* **What to do**: In the listing that follows, locate the line containing "- ✅ Block management (add, remove, reorder)" and the line containing "- ✅ Lazy loading for performance". Retype exactly those two lines and every line between them, and nothing more.

* **Material to process**:
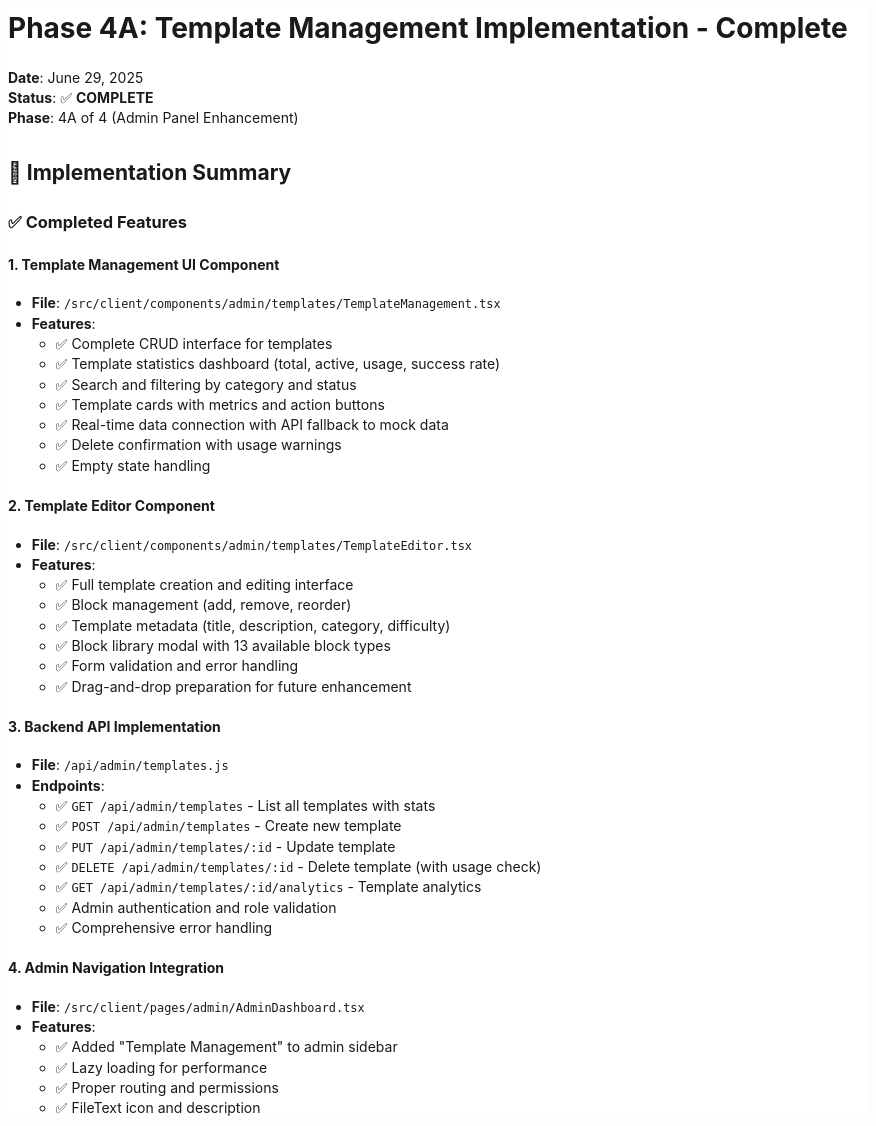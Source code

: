 # Phase 4A: Template Management Implementation - Complete

**Date**: June 29, 2025  
**Status**: ✅ **COMPLETE**  
**Phase**: 4A of 4 (Admin Panel Enhancement)

## 🎯 Implementation Summary

### ✅ Completed Features

#### 1. Template Management UI Component
- **File**: `/src/client/components/admin/templates/TemplateManagement.tsx`
- **Features**:
  - ✅ Complete CRUD interface for templates
  - ✅ Template statistics dashboard (total, active, usage, success rate)
  - ✅ Search and filtering by category and status
  - ✅ Template cards with metrics and action buttons
  - ✅ Real-time data connection with API fallback to mock data
  - ✅ Delete confirmation with usage warnings
  - ✅ Empty state handling

#### 2. Template Editor Component
- **File**: `/src/client/components/admin/templates/TemplateEditor.tsx`
- **Features**:
  - ✅ Full template creation and editing interface
  - ✅ Block management (add, remove, reorder)
  - ✅ Template metadata (title, description, category, difficulty)
  - ✅ Block library modal with 13 available block types
  - ✅ Form validation and error handling
  - ✅ Drag-and-drop preparation for future enhancement

#### 3. Backend API Implementation
- **File**: `/api/admin/templates.js`
- **Endpoints**:
  - ✅ `GET /api/admin/templates` - List all templates with stats
  - ✅ `POST /api/admin/templates` - Create new template
  - ✅ `PUT /api/admin/templates/:id` - Update template
  - ✅ `DELETE /api/admin/templates/:id` - Delete template (with usage check)
  - ✅ `GET /api/admin/templates/:id/analytics` - Template analytics
  - ✅ Admin authentication and role validation
  - ✅ Comprehensive error handling

#### 4. Admin Navigation Integration
- **File**: `/src/client/pages/admin/AdminDashboard.tsx`
- **Features**:
  - ✅ Added "Template Management" to admin sidebar
  - ✅ Lazy loading for performance
  - ✅ Proper routing and permissions
  - ✅ FileText icon and description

* **The completed task**:
  - ✅ Block management (add, remove, reorder)
  - ✅ Template metadata (title, description, category, difficulty)
  - ✅ Block library modal with 13 available block types
  - ✅ Form validation and error handling
  - ✅ Drag-and-drop preparation for future enhancement

#### 3. Backend API Implementation
- **File**: `/api/admin/templates.js`
- **Endpoints**:
  - ✅ `GET /api/admin/templates` - List all templates with stats
  - ✅ `POST /api/admin/templates` - Create new template
  - ✅ `PUT /api/admin/templates/:id` - Update template
  - ✅ `DELETE /api/admin/templates/:id` - Delete template (with usage check)
  - ✅ `GET /api/admin/templates/:id/analytics` - Template analytics
  - ✅ Admin authentication and role validation
  - ✅ Comprehensive error handling

#### 4. Admin Navigation Integration
- **File**: `/src/client/pages/admin/AdminDashboard.tsx`
- **Features**:
  - ✅ Added "Template Management" to admin sidebar
  - ✅ Lazy loading for performance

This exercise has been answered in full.